*Requirement:* Using the entries below, write out the line with "Вона хоче робити", the line with "Есть хорошее арабское имя - Насри...", and every line in between, exactly as each is written.

*Saved entries:*
- Opening Delimiter -

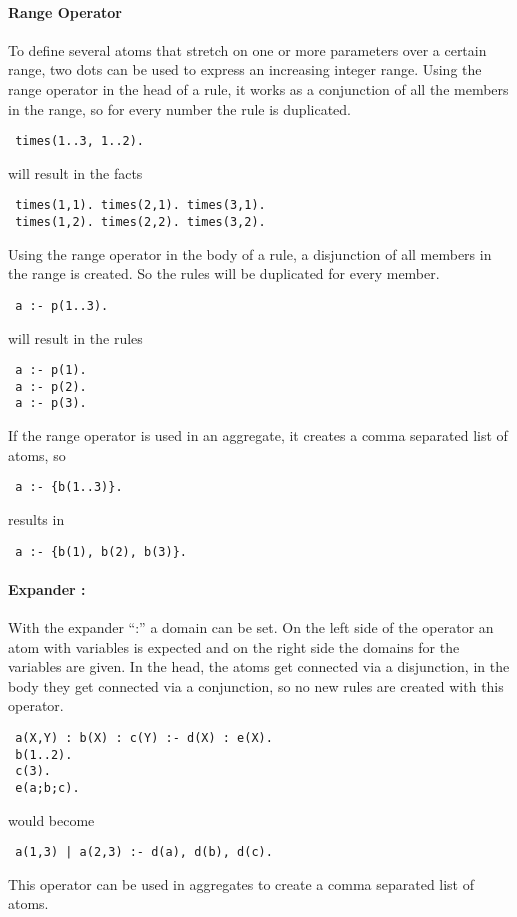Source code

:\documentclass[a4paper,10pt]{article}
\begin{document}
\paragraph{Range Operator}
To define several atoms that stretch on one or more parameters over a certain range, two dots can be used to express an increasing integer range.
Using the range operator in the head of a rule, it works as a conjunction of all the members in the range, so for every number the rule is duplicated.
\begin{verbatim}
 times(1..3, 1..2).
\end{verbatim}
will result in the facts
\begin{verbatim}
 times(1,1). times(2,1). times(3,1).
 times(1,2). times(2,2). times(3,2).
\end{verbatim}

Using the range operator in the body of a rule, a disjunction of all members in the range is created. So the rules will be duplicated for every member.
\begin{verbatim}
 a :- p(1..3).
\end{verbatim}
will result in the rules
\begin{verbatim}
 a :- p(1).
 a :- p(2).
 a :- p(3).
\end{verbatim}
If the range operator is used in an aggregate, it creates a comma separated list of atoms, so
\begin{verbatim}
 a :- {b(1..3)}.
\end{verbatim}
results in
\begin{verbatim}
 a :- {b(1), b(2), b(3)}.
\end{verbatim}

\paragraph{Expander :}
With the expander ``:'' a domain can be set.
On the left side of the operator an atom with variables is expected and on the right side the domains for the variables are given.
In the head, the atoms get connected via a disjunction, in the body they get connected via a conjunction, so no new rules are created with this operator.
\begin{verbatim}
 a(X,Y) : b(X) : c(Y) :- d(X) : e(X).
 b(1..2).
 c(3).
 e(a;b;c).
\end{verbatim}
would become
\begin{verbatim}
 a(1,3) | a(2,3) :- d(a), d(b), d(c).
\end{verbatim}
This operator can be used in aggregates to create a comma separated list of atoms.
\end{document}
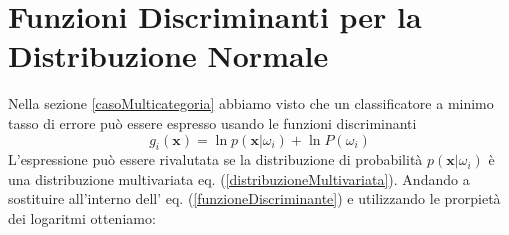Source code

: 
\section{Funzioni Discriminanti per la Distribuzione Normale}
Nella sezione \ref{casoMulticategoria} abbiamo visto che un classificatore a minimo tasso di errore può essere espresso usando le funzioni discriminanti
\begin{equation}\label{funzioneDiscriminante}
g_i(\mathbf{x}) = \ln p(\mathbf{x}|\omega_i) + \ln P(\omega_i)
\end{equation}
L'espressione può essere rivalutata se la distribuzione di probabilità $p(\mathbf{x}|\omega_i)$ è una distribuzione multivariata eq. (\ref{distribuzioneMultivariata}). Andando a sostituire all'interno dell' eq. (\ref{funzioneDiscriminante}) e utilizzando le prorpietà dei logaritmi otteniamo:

- Closing Delimiter -
- Opening Delimiter -

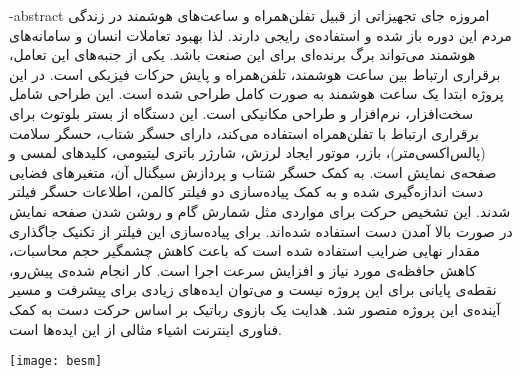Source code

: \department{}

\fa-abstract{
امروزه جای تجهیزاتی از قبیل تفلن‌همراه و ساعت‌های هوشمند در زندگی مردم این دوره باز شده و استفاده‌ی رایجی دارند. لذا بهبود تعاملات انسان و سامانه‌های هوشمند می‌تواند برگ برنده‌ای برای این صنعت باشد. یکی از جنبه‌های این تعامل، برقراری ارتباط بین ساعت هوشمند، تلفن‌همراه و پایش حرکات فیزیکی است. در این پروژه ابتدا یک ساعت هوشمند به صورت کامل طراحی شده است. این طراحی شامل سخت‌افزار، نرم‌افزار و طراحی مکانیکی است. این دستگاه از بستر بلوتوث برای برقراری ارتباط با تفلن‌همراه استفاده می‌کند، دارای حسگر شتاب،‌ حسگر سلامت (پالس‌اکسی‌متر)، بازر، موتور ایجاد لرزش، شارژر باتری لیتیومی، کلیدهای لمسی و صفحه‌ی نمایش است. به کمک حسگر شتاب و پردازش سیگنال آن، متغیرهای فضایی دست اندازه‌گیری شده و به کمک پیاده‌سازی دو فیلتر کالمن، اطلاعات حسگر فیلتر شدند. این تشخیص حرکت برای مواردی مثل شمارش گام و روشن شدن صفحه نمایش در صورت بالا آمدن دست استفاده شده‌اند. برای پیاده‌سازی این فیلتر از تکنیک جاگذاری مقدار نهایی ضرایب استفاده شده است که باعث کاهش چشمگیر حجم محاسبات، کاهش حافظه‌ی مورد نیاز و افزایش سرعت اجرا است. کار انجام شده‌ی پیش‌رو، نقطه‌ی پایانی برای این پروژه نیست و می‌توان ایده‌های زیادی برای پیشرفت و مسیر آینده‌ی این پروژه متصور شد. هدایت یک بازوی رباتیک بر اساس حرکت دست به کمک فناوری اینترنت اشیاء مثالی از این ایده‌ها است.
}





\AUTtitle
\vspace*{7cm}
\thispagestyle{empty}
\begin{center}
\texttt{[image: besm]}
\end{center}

- Closing Delimiter -
- Opening Delimiter -

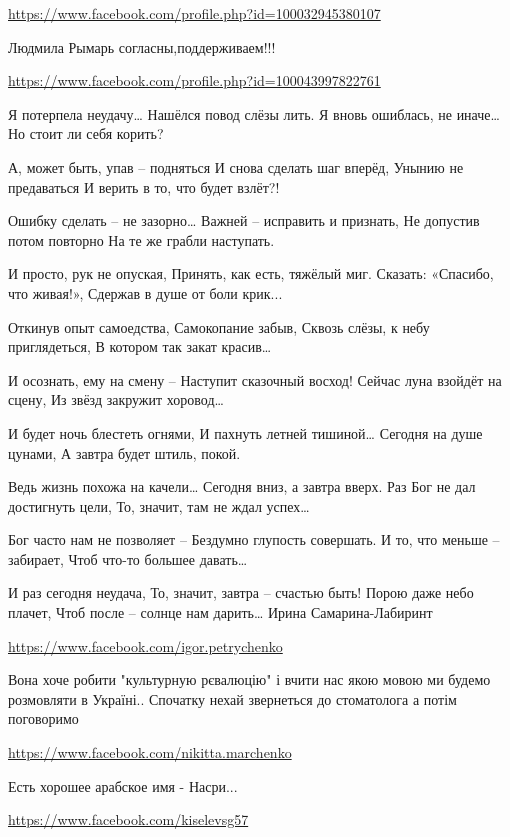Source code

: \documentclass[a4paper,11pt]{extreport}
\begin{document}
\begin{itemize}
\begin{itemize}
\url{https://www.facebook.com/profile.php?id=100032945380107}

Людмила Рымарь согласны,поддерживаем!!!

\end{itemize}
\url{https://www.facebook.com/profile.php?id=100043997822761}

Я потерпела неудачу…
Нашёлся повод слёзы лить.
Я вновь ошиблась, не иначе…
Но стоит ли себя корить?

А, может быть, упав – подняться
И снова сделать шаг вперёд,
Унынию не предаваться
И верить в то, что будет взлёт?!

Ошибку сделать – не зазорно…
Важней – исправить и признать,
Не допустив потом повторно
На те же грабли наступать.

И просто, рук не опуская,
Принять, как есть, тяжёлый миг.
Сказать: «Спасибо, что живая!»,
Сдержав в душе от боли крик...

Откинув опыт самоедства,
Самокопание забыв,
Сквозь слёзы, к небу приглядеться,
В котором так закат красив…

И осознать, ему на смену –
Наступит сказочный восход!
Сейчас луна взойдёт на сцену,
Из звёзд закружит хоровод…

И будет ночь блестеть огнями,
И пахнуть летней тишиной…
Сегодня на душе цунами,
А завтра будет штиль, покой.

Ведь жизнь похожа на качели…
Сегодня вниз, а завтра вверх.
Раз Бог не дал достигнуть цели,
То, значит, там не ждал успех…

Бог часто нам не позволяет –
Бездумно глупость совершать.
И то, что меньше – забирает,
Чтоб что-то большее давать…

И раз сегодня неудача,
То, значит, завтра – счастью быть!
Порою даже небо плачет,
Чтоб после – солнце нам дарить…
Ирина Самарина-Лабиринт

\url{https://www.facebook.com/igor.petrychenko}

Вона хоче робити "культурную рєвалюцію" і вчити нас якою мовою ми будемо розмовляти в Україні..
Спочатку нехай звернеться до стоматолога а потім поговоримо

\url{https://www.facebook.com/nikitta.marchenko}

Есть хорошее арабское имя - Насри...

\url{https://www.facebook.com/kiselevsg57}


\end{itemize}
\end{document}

- Closing Delimiter -

*Solved problem:*
Вона хоче робити "культурную рєвалюцію" і вчити нас якою мовою ми будемо розмовляти в Україні..
Спочатку нехай звернеться до стоматолога а потім поговоримо

\url{https://www.facebook.com/nikitta.marchenko}

Есть хорошее арабское имя - Насри...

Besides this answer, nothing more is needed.